Another (interesting but inferior) possibility:

dir_EN=/xx
dir_GE=/zz

# (can't set dir_ml=() here as its name would be picked up by the loop)
unset dir_ml

for i in "${!dir_@}"; do
    dir_ml+=( "${!i}" )
done

printf 'dir_ml = "%s"\n' "${dir_ml[@]}"

Here, $i will take the values of the variable names dir_EN and dir_GE in turn. We then use variable indirection with ${!i} to get the value of that variable. This variation does not need the langs array, but it instead assumes that no other variable is named dir_-something (which may be considered a bit fragile as a user may easily inject variables with names like these into the script's environment).
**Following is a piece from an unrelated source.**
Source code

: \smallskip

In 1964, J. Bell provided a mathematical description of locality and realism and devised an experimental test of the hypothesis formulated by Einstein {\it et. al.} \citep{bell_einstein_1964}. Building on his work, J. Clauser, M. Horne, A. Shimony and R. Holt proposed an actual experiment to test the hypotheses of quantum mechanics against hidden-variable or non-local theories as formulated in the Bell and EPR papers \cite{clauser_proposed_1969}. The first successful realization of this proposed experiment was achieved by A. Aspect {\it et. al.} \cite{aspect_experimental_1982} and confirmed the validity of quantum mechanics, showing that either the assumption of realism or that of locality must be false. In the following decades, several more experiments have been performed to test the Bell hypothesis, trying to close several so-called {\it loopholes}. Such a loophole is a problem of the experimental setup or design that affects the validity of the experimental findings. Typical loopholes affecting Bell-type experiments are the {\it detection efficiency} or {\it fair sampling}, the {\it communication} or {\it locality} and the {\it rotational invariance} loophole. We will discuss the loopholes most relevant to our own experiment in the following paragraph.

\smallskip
The output is the same for this code as for the code above.

0
6

This can be accomplished as follows:

#!/bin/bash
langs=(EN GE)
dir_EN=/xx
dir_GE=/zz

for i in ${!langs[@]}; do
        temp="dir_${langs[i]}"
        dir_ML[i]=${!temp}
done

First I have changed langs="EN GE" to langs=(EN GE) because this needs to be an array.

I have also changed $(seq 0 1) to ${!langs[@]} which will expand to the index (or name in the case of an associative array) of each item in the array. So in this example 0 1.

Then I set a temp variable to dir_${langs[i]} (dir_EN and dir_GE).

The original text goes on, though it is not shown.